JEX DROIT COMMUN, 7 mai 2024 — 24/01617
Texte intégral
TRIBUNAL JUDICIAIRE DE BORDEAUX
LE JUGE DE L'EXECUTION
JUGEMENT DU 07 Mai 2024
DOSSIER N° RG 24/01617 - N° Portalis DBX6-W-B7I-Y3L2 Minute n° 24/ 165
DEMANDEUR
Madame [M] [T] née le 03 Octobre 1960 à [Localité 8] (POLOGNE) demeurant [Adresse 1] [Localité 2]
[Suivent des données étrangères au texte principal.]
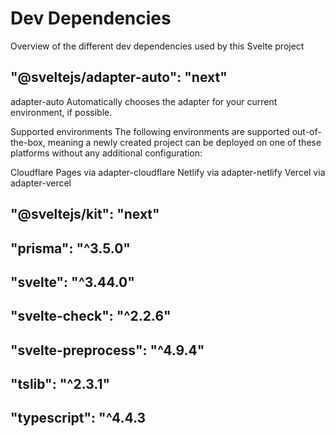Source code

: # Dev Dependencies

Overview of the different dev dependencies used by this Svelte project

## "@sveltejs/adapter-auto": "next"

adapter-auto
Automatically chooses the adapter for your current environment, if possible.

Supported environments
The following environments are supported out-of-the-box, meaning a newly created project can be deployed on one of these platforms without any additional configuration:

Cloudflare Pages via adapter-cloudflare
Netlify via adapter-netlify
Vercel via adapter-vercel

## "@sveltejs/kit": "next"

## "prisma": "^3.5.0"

## "svelte": "^3.44.0"

## "svelte-check": "^2.2.6"

## "svelte-preprocess": "^4.9.4"

## "tslib": "^2.3.1"

## "typescript": "^4.4.3
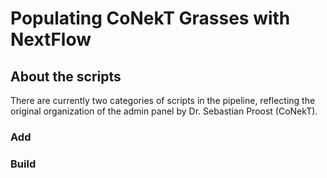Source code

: # Populating CoNekT Grasses with NextFlow

##


## About the scripts

There are currently two categories of scripts in the pipeline, reflecting the original organization of the admin panel by Dr. Sebastian Proost (CoNekT).

### Add



### Build

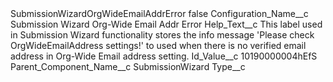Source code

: <?xml version="1.0" encoding="UTF-8"?>
<CustomMetadata xmlns="http://soap.sforce.com/2006/04/metadata" xmlns:xsi="http://www.w3.org/2001/XMLSchema-instance" xmlns:xsd="http://www.w3.org/2001/XMLSchema">
    <label>SubmissionWizardOrgWideEmailAddrError</label>
    <protected>false</protected>
    <values>
        <field>Configuration_Name__c</field>
        <value xsi:type="xsd:string">Submission Wizard Org-Wide Email Addr Error</value>
    </values>
    <values>
        <field>Help_Text__c</field>
        <value xsi:type="xsd:string">This label used in Submission Wizard functionality stores the info message &apos;Please check OrgWideEmailAddress settings!&apos; to used when there is no verified email address in Org-Wide Email address setting.</value>
    </values>
    <values>
        <field>Id_Value__c</field>
        <value xsi:type="xsd:string">10190000004hEfS</value>
    </values>
    <values>
        <field>Parent_Component_Name__c</field>
        <value xsi:type="xsd:string">SubmissionWizard</value>
    </values>
    <values>
        <field>Type__c</field>
        <value xsi:nil="true"/>
    </values>
</CustomMetadata>

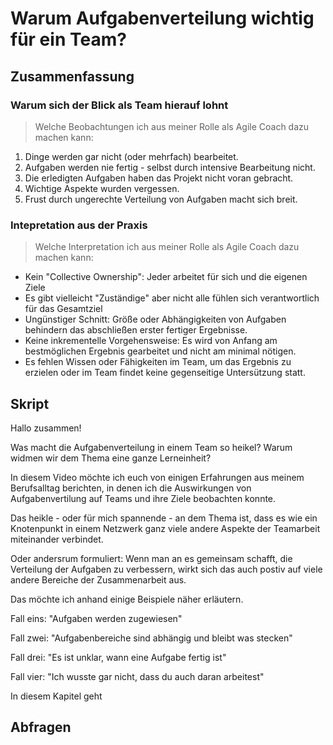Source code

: # Warum Aufgabenverteilung wichtig für ein Team?

## Zusammenfassung

### Warum sich der Blick als Team hierauf lohnt

> Welche Beobachtungen ich aus meiner Rolle als Agile Coach dazu machen kann:

1. Dinge werden gar nicht (oder mehrfach) bearbeitet.
2. Aufgaben werden nie fertig - selbst durch intensive Bearbeitung nicht.
3. Die erledigten Aufgaben haben das Projekt nicht voran gebracht.
4. Wichtige Aspekte wurden vergessen.
5. Frust durch ungerechte Verteilung von Aufgaben macht sich breit.

### Intepretation aus der Praxis

> Welche Interpretation ich aus meiner Rolle als Agile Coach dazu machen kann:

- Kein "Collective Ownership": Jeder arbeitet für sich und die eigenen Ziele
- Es gibt vielleicht "Zuständige" aber nicht alle fühlen sich verantwortlich für das Gesamtziel
- Ungünstiger Schnitt: Größe oder Abhängigkeiten von Aufgaben behindern das abschließen erster fertiger Ergebnisse.
- Keine inkrementelle Vorgehensweise: Es wird von Anfang am bestmöglichen Ergebnis gearbeitet und nicht am minimal nötigen.
- Es fehlen Wissen oder Fähigkeiten im Team, um das Ergebnis zu erzielen oder im Team findet keine gegenseitige Untersützung statt.

## Skript

Hallo zusammen!

Was macht die Aufgabenverteilung in einem Team so heikel? Warum widmen wir dem Thema eine ganze Lerneinheit?

In diesem Video möchte ich euch von einigen Erfahrungen aus meinem Berufsalltag berichten, in denen ich die Auswirkungen von Aufgabenvertilung auf Teams und ihre Ziele beobachten konnte.

Das heikle - oder für mich spannende - an dem Thema ist, dass es wie ein Knotenpunkt in einem Netzwerk ganz viele andere Aspekte der Teamarbeit miteinander verbindet.

Oder andersrum formuliert: Wenn man an es gemeinsam schafft, die Verteilung der Aufgaben zu verbessern, wirkt sich das auch postiv auf viele andere Bereiche der Zusammenarbeit aus.

Das möchte ich anhand einige Beispiele näher erläutern.

Fall eins: "Aufgaben werden zugewiesen"

Fall zwei: "Aufgabenbereiche sind abhängig und bleibt was stecken"

Fall drei: "Es ist unklar, wann eine Aufgabe fertig ist"

Fall vier: "Ich wusste gar nicht, dass du auch daran arbeitest"

In diesem Kapitel geht

## Abfragen
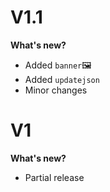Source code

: # V1.1
**What's new?**
- Added `banner`🖼️
- Added `updatejson`
- Minor changes 

# V1
**What's new?**
- Partial release
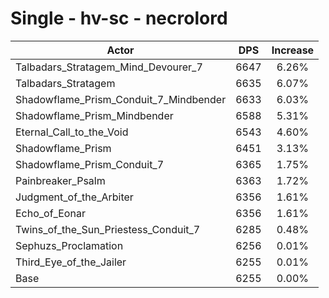 # Single - hv-sc - necrolord
| Actor | DPS | Increase |
|---|:---:|:---:|
|Talbadars_Stratagem_Mind_Devourer_7|6647|6.26%|
|Talbadars_Stratagem|6635|6.07%|
|Shadowflame_Prism_Conduit_7_Mindbender|6633|6.03%|
|Shadowflame_Prism_Mindbender|6588|5.31%|
|Eternal_Call_to_the_Void|6543|4.60%|
|Shadowflame_Prism|6451|3.13%|
|Shadowflame_Prism_Conduit_7|6365|1.75%|
|Painbreaker_Psalm|6363|1.72%|
|Judgment_of_the_Arbiter|6356|1.61%|
|Echo_of_Eonar|6356|1.61%|
|Twins_of_the_Sun_Priestess_Conduit_7|6285|0.48%|
|Sephuzs_Proclamation|6256|0.01%|
|Third_Eye_of_the_Jailer|6255|0.01%|
|Base|6255|0.00%|
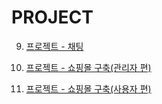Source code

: # PROJECT

9. [프로젝트 - 채팅](https://github.com/pjt3591oo/javascript-book/tree/master/codes/project/chat)

10. [프로젝트 - 쇼핑몰 구축(관리자 편)](https://github.com/pjt3591oo/javascript-book/tree/master/codes/project/shop)

11. [프로젝트 - 쇼핑몰 구축(사용자 편)](https://github.com/pjt3591oo/javascript-book/tree/master/codes/project/shop)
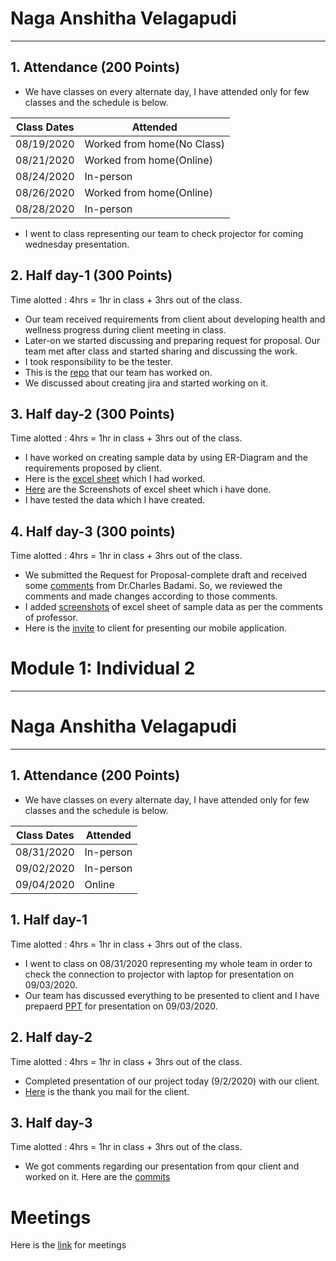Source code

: # Naga Anshitha Velagapudi
---------------------------
## 1. Attendance (200 Points)
- We have classes on every alternate day, I have attended only for few classes and the schedule is below.

| Class Dates | Attended |
|----------|-------------|
| 08/19/2020 | Worked from home(No Class) |
| 08/21/2020 | Worked from home(Online) |
| 08/24/2020 | In-person |
| 08/26/2020 | Worked from home(Online) |
| 08/28/2020 | In-person |

- I went to class representing our team to check projector for coming wednesday presentation.

## 2. Half day-1 (300 Points)

Time alotted : 4hrs = 1hr in class + 3hrs out of the class.
- Our team received requirements from client about developing health and wellness progress during client meeting in class.
- Later-on we started discussing and preparing request for proposal. Our team met after class and started sharing and discussing the work.
- I took responsibility to be the tester.
- This is the [repo](https://github.com/sowmyathogiti/Healthify-NWMSU) that our team has worked on.
- We discussed about creating jira and started working on it.

## 3. Half day-2 (300 Points)

Time alotted : 4hrs = 1hr in class + 3hrs out of the class.
- I have worked on creating sample data by using ER-Diagram and the requirements proposed by client.
- Here is the [excel sheet](https://github.com/sowmyathogiti/Healthify-NWMSU/tree/master/sample_data) which I had worked.
- [Here](https://github.com/sowmyathogiti/Healthify-NWMSU/tree/master/sample_data/Screenshots%20of%20Excel%20Sheet) are the Screenshots of excel sheet which i have done.
- I have tested the data which I have created.

## 4. Half day-3 (300 points)

Time alotted : 4hrs = 1hr in class + 3hrs out of the class.
- We submitted the Request for Proposal-complete draft and received some [comments](https://nwmissouri.instructure.com/courses/32360/assignments/415542/submissions/31027) from Dr.Charles Badami. So, we reviewed the comments and made changes according to those comments.
- I added [screenshots](https://github.com/sowmyathogiti/Healthify-NWMSU/commit/3f5555dc89a998c725e39cb3874fd3ae8e2a9a51#diff-94aaf6fc31cb5c3345d693fe0dbf863d) of excel sheet of sample data as per the comments of professor.
- Here is the [invite](https://github.com/sowmyathogiti/Healthify-NWMSU/blob/master/Contributions/Invitation%20to%20Dr.Beemer) to client for presenting our mobile application.



# Module 1: Individual 2
----
# Naga Anshitha Velagapudi
---------------------------
## 1. Attendance (200 Points)
- We have classes on every alternate day, I have attended only for few classes and the schedule is below.

| Class Dates | Attended | 
|----------|-------------|
| 08/31/2020 | In-person |
| 09/02/2020 | In-person |
| 09/04/2020 | Online |

## 1. Half day-1

Time alotted : 4hrs = 1hr in class + 3hrs out of the class.
- I went to class on 08/31/2020 representing my whole team in order to check the connection to projector with laptop for presentation on 09/03/2020.
- Our team has discussed everything to be presented to client and I have prepaerd [PPT](https://github.com/sowmyathogiti/Healthify-NWMSU/blob/master/Healthify-NWMSU.pptx) 
for presentation on 09/03/2020.

## 2. Half day-2

Time alotted : 4hrs = 1hr in class + 3hrs out of the class.
- Completed presentation of our project today (9/2/2020) with our client.
- [Here](https://github.com/sowmyathogiti/Healthify-NWMSU/blob/master/Contributions/Client%20Thank%20You%20mail) is the thank you mail for the client.

## 3. Half day-3

Time alotted : 4hrs = 1hr in class + 3hrs out of the class.
- We got comments regarding our presentation from qour client and worked on it. Here are the [commits](https://github.com/sowmyathogiti/Healthify-NWMSU/commits?author=anshithavelagapudi)


# Meetings
Here is the [link](https://github.com/sowmyathogiti/Healthify-NWMSU/blob/master/Contributions/meetings) for meetings
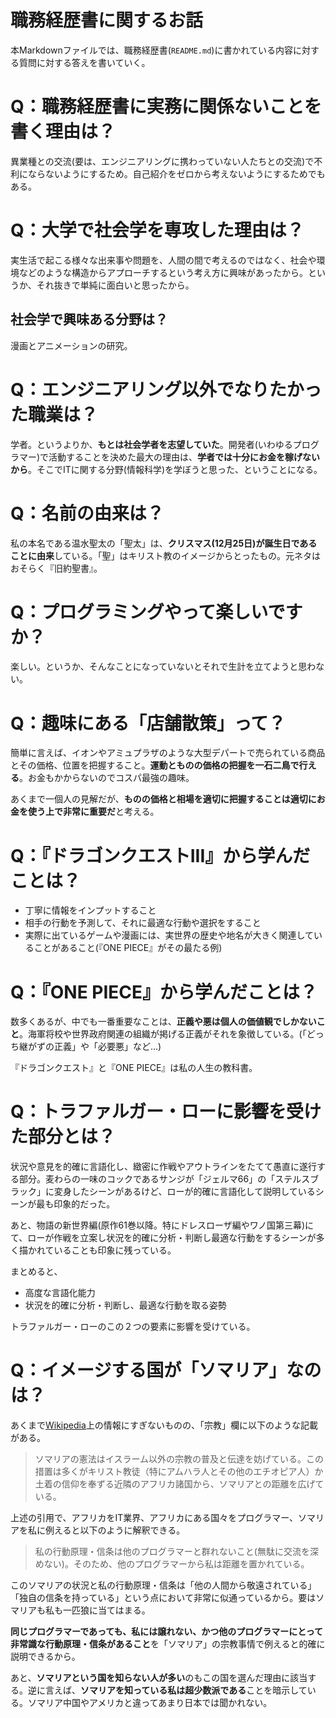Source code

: # 職務経歴書に関するお話

本Markdownファイルでは、職務経歴書(`README.md`)に書かれている内容に対する質問に対する答えを書いていく。

# Q：職務経歴書に実務に関係ないことを書く理由は？

異業種との交流(要は、エンジニアリングに携わっていない人たちとの交流)で不利にならないようにするため。自己紹介をゼロから考えないようにするためでもある。

# Q：大学で社会学を専攻した理由は？

実生活で起こる様々な出来事や問題を、人間の間で考えるのではなく、社会や環境などのような構造からアプローチするという考え方に興味があったから。というか、それ抜きで単純に面白いと思ったから。

## 社会学で興味ある分野は？

漫画とアニメーションの研究。

# Q：エンジニアリング以外でなりたかった職業は？

学者。というよりか、**もとは社会学者を志望していた**。開発者(いわゆるプログラマー)で活動することを決めた最大の理由は、**学者では十分にお金を稼げないから**。そこでITに関する分野(情報科学)を学ぼうと思った、ということになる。

# Q：名前の由来は？

私の本名である温水聖太の「聖太」は、**クリスマス(12月25日)が誕生日であることに由来**している。「聖」はキリスト教のイメージからとったもの。元ネタはおそらく『旧約聖書』。

# Q：プログラミングやって楽しいですか？

楽しい。というか、そんなことになっていないとそれで生計を立てようと思わない。

# Q：趣味にある「店舗散策」って？

簡単に言えば、イオンやアミュプラザのような大型デパートで売られている商品とその価格、位置を把握すること。**運動とものの価格の把握を一石二鳥で行える**。お金もかからないのでコスパ最強の趣味。

あくまで一個人の見解だが、**ものの価格と相場を適切に把握することは適切にお金を使う上で非常に重要だ**と考える。

# Q：『ドラゴンクエストIII』から学んだことは？

* 丁寧に情報をインプットすること
* 相手の行動を予測して、それに最適な行動や選択をすること
* 実際に出ているゲームや漫画には、実世界の歴史や地名が大きく関連していることがあること(『ONE PIECE』がその最たる例)

# Q：『ONE PIECE』から学んだことは？

数多くあるが、中でも一番重要なことは、**正義や悪は個人の価値観でしかないこと**。海軍将校や世界政府関連の組織が掲げる正義がそれを象徴している。(「どっち継がずの正義」や「必要悪」など...)

『ドラゴンクエスト』と『ONE PIECE』は私の人生の教科書。

# Q：トラファルガー・ローに影響を受けた部分とは？

状況や意見を的確に言語化し、緻密に作戦やアウトラインをたてて愚直に遂行する部分。麦わらの一味のコックであるサンジが「ジェルマ66」の「ステルスブラック」に変身したシーンがあるけど、ローが的確に言語化して説明しているシーンが最も印象的だった。

あと、物語の新世界編(原作61巻以降。特にドレスローザ編やワノ国第三幕)にて、ローが作戦を立案し状況を的確に分析・判断し最適な行動をするシーンが多く描かれていることも印象に残っている。

まとめると、

* 高度な言語化能力
* 状況を的確に分析・判断し、最適な行動を取る姿勢

トラファルガー・ローのこの２つの要素に影響を受けている。

# Q：イメージする国が「ソマリア」なのは？

あくまで[Wikipedia](https://ja.wikipedia.org/wiki/%E3%82%BD%E3%83%9E%E3%83%AA%E3%82%A2)上の情報にすぎないものの、「宗教」欄に以下のような記載がある。

> ソマリアの憲法はイスラーム以外の宗教の普及と伝達を妨げている。この措置は多くがキリスト教徒（特にアムハラ人とその他のエチオピア人）か土着の信仰を奉ずる近隣のアフリカ諸国から、ソマリアとの距離を広げている。

上述の引用で、アフリカをIT業界、アフリカにある国々をプログラマー、ソマリアを私に例えると以下のように解釈できる。

> 私の行動原理・信条は他のプログラマーと群れないこと(無駄に交流を深めない)。そのため、他のプログラマーから私は距離を置かれている。

このソマリアの状況と私の行動原理・信条は「他の人間から敬遠されている」「独自の信条を持っている」という点において非常に似通っているから。要はソマリアも私も一匹狼に当てはまる。

**同じプログラマーであっても、私には譲れない、かつ他のプログラマーにとって非常識な行動原理・信条があること**を「ソマリア」の宗教事情で例えると的確に説明できるから。

あと、**ソマリアという国を知らない人が多い**のもこの国を選んだ理由に該当する。逆に言えば、**ソマリアを知っている私は超少数派である**ことを暗示している。ソマリア中国やアメリカと違ってあまり日本では聞かれない。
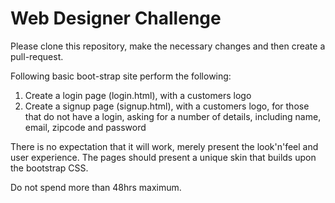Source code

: # Web Designer Challenge

Please clone this repository, make the necessary changes and then create a pull-request.

Following basic boot-strap site perform the following:

1. Create a login page (login.html), with a customers logo
1. Create a signup page (signup.html), with a customers logo, for those that do not have a login, asking for a number of details, including name, email, zipcode and password

There is no expectation that it will work, merely present the look'n'feel and user experience.  The pages should present a unique skin that builds upon the bootstrap CSS.

Do not spend more than 48hrs maximum.
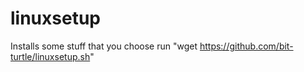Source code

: # linuxsetup
Installs some stuff that you choose
run "wget https://github.com/bit-turtle/linuxsetup.sh"
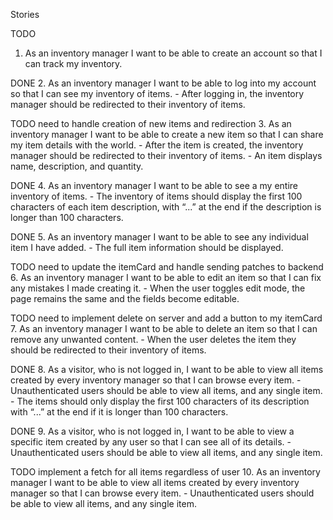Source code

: Stories

TODO
1. As an inventory manager I want to be able to create an account so that I can track my inventory.

DONE
2. As an inventory manager I want to be able to log into my account so that I can see my inventory of items.
    - After logging in, the inventory manager should be redirected to their inventory of items.

TODO need to handle creation of new items  and redirection
3. As an inventory manager I want to be able to create a new item so that I can share my item details with the world.
    - After the item is created, the inventory manager should be redirected to their inventory of items.
    - An item displays name, description, and quantity.

DONE
4. As an inventory manager I want to be able to see a my entire inventory of items.
    - The inventory of items should display the first 100 characters of each item description, with “...” at the end if the description is longer than 100 characters.

DONE
5. As an inventory manager I want to be able to see any individual item I have added.
    - The full item information should be displayed.

TODO need to update the itemCard and handle sending patches to backend
6. As an inventory manager I want to be able to edit an item so that I can fix any mistakes I made creating it.
    - When the user toggles edit mode, the page remains the same and the fields become editable.

TODO need to implement delete on server and add a button to my itemCard
7. As an inventory manager I want to be able to delete an item so that I can remove any unwanted content.
    - When the user deletes the item they should be redirected to their inventory of items.

DONE
8. As a visitor, who is not logged in, I want to be able to view all items created by every inventory manager so that I can browse every item.
    - Unauthenticated users should be able to view all items, and any single item.
    - The items should only display the first 100 characters of its description with “...” at the end if it is longer than 100 characters.

DONE
9. As a visitor, who is not logged in, I want to be able to view a specific item created by any user so that I can see all of its details.
    - Unauthenticated users should be able to view all items, and any single item.

TODO implement a fetch for all items regardless of user
10. As an inventory manager I want to be able to view all items created by every inventory manager so that I can browse every item.
    - Unauthenticated users should be able to view all items, and any single item.
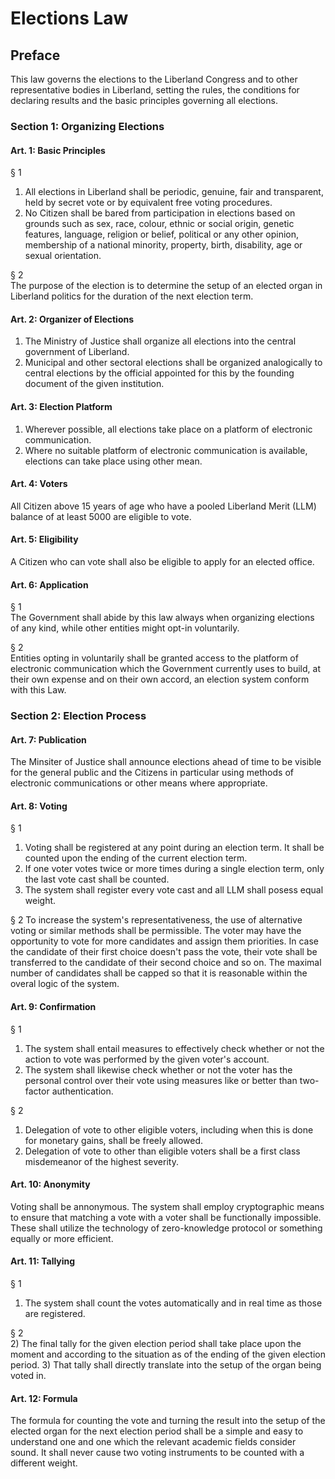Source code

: # Elections Law

## Preface
This law governs the elections to the Liberland Congress and to other representative bodies in Liberland, setting the rules, the conditions for declaring results and the basic principles governing all elections.

### Section 1: Organizing Elections

#### Art. 1: Basic Principles

§ 1  
1. All elections in Liberland shall be periodic, genuine, fair and transparent, held by secret vote or by equivalent free voting procedures. 
2. No Citizen shall be bared from participation in elections based on grounds such as sex, race, colour, ethnic or social origin, genetic features, language, religion or belief, political or any other opinion, membership of a national minority, property, birth, disability, age or sexual orientation.

§ 2  
The purpose of the election is to determine the setup of an elected organ in Liberland politics for the duration of the next election term.


#### Art. 2: Organizer of Elections
1) The Ministry of Justice shall organize all elections into the central government of Liberland. 
2) Municipal and other sectoral elections shall be organized analogically to central elections by the official appointed for this by the founding document of the given institution.

#### Art. 3: Election Platform
1) Wherever possible, all elections take place on a platform of electronic communication. 
2) Where no suitable platform of electronic communication is available, elections can take place using other mean.

#### Art. 4: Voters
All Citizen above 15 years of age who have a pooled Liberland Merit (LLM) balance of at least 5000 are eligible to vote.

#### Art. 5: Eligibility
A Citizen who can vote shall also be eligible to apply for an elected office.

#### Art. 6: Application

§ 1  
The Government shall abide by this law always when organizing elections of any kind, while other entities might opt-in voluntarily. 

§ 2  
Entities opting in voluntarily shall be granted access to the platform of electronic communication which the Government currently uses to build, at their own expense and on their own accord, an election system conform with this Law.

### Section 2: Election Process

#### Art. 7: Publication
The Minsiter of Justice shall announce elections ahead of time to be visible for the general public and the Citizens in particular using methods of electronic communications or other means where appropriate.

#### Art. 8: Voting

§ 1  
1) Voting shall be registered at any point during an election term. It shall be counted upon the ending of the current election term.
2) If one voter votes twice or more times during a single election term, only the last vote cast shall be counted.
3) The system shall register every vote cast and all LLM shall posess equal weight.

§ 2
To increase the system's representativeness, the use of alternative voting or similar methods shall be permissible. The voter may have the opportunity to vote for more candidates and assign them priorities. In case the candidate of their first choice doesn't pass the vote, their vote shall be transferred to the candidate of their second choice and so on. The maximal number of candidates shall be capped so that it is reasonable within the overal logic of the system.

#### Art. 9: Confirmation

§ 1  
1) The system shall entail measures to effectively check whether or not the action to vote was performed by the given voter's account. 
2) The system shall likewise check whether or not the voter has the personal control over their vote using measures like or better than two-factor authentication.

§ 2  
1) Delegation of vote to other eligible voters, including when this is done for monetary gains, shall be freely allowed. 
2) Delegation of vote to other than eligible voters shall be a first class misdemeanor of the highest severity.

#### Art. 10: Anonymity
Voting shall be annonymous. The system shall employ cryptographic means to ensure that matching a vote with a voter shall be functionally impossible. These shall utilize the technology of zero-knowledge protocol or something equally or more efficient.

#### Art. 11: Tallying

§ 1  
1) The system shall count the votes automatically and in real time as those are registered. 

§ 2  
2) The final tally for the given election period shall take place upon the moment and according to the situation as of the ending of the given election period. 
3) That tally shall directly translate into the setup of the organ being voted in.

#### Art. 12: Formula
The formula for counting the vote and turning the result into the setup of the elected organ for the next election period shall be a simple and easy to understand one and one which the relevant academic fields consider sound. It shall never cause two voting instruments to be counted with a different weight.


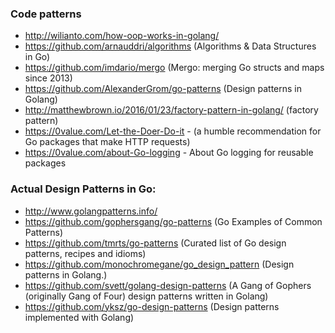 ### Code patterns
  - http://wilianto.com/how-oop-works-in-golang/
  - https://github.com/arnauddri/algorithms (Algorithms & Data Structures in Go)
  - https://github.com/imdario/mergo (Mergo: merging Go structs and maps since 2013)
  - https://github.com/AlexanderGrom/go-patterns (Design patterns in Golang)
  - http://matthewbrown.io/2016/01/23/factory-pattern-in-golang/  (factory pattern)
  - https://0value.com/Let-the-Doer-Do-it - (a humble recommendation for Go packages that make HTTP requests)
  - https://0value.com/about-Go-logging - About Go logging for reusable packages



### Actual Design Patterns in Go:
  - http://www.golangpatterns.info/
  - https://github.com/gophersgang/go-patterns (Go Examples of Common Patterns)
  - https://github.com/tmrts/go-patterns (Curated list of Go design patterns, recipes and idioms)
  - https://github.com/monochromegane/go_design_pattern (Design patterns in Golang.)
  - https://github.com/svett/golang-design-patterns (A Gang of Gophers (originally Gang of Four) design patterns written in Golang)
  - https://github.com/yksz/go-design-patterns (Design patterns implemented with Golang)
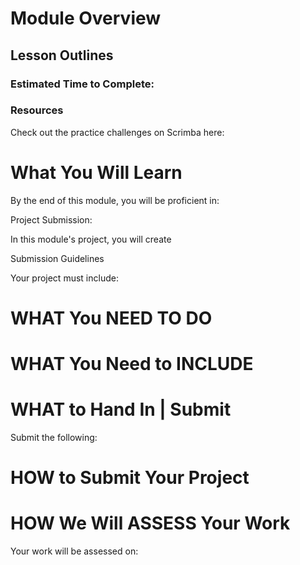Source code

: # Module Overview

## Lesson Outlines

### Estimated Time to Complete: 

### Resources

Check out the practice challenges on Scrimba here:

# What You Will Learn

By the end of this module, you will be proficient in:
 
Project Submission: 

In this module's project, you will create 

Submission Guidelines

Your project must include:

# WHAT You NEED TO DO

# WHAT You Need to INCLUDE

# WHAT to Hand In | Submit

Submit the following:

# HOW to Submit Your Project

# HOW We Will ASSESS Your Work
 
Your work will be assessed on:














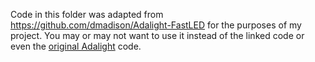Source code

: Code in this folder was adapted from https://github.com/dmadison/Adalight-FastLED for the purposes of my project.
You may or may not want to use it instead of the linked code or even the [original Adalight](https://github.com/adafruit/Adalight) code.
représentée par Maître Simon GUIRRIEC de la SELARL L’HOIRY AVOCATS, avocat au barreau de BORDEAUX
DEFENDEUR
S.A.R.L. de famille NASH DOM 5 dont le siège social est [Adresse 4] [Localité 3] non comparante ni représentée
INTERVENANTE VOLONTAIRE
S.A.R.L. PLUMECO, immatriculée au RCS de Nanterre sous le n° 835 183 542, prise en la personne de son représentant légal dont le siège social est [Adresse 5] [Localité 6] venant aux droits de la SARL NASH DOM 5
représentée par Maître Chloé VATELOT, avocat au barreau de PARIS
COMPOSITION DU TRIBUNAL :
JUGE DE L’EXECUTION : Marie BOUGNOUX, Vice-présidente GREFFIER : Géraldine BORDERIE, Greffier
A l’audience publique tenue le 16 Avril 2024 en conformité au Code des Procédures Civiles d’Exécution et des articles L 311-12 et L 311-12-1 du Code de l’organisation judiciaire, les parties présentes ou régulièrement représentées ont été entendues et l’affaire a été mise en délibéré au 07 Mai 2024, et le jugement prononcé par mise à disposition au greffe, les parties ayant été préalablement avisées dans les conditions prévues au deuxième alinéa de l’article 450 du Code de Procédure Civile.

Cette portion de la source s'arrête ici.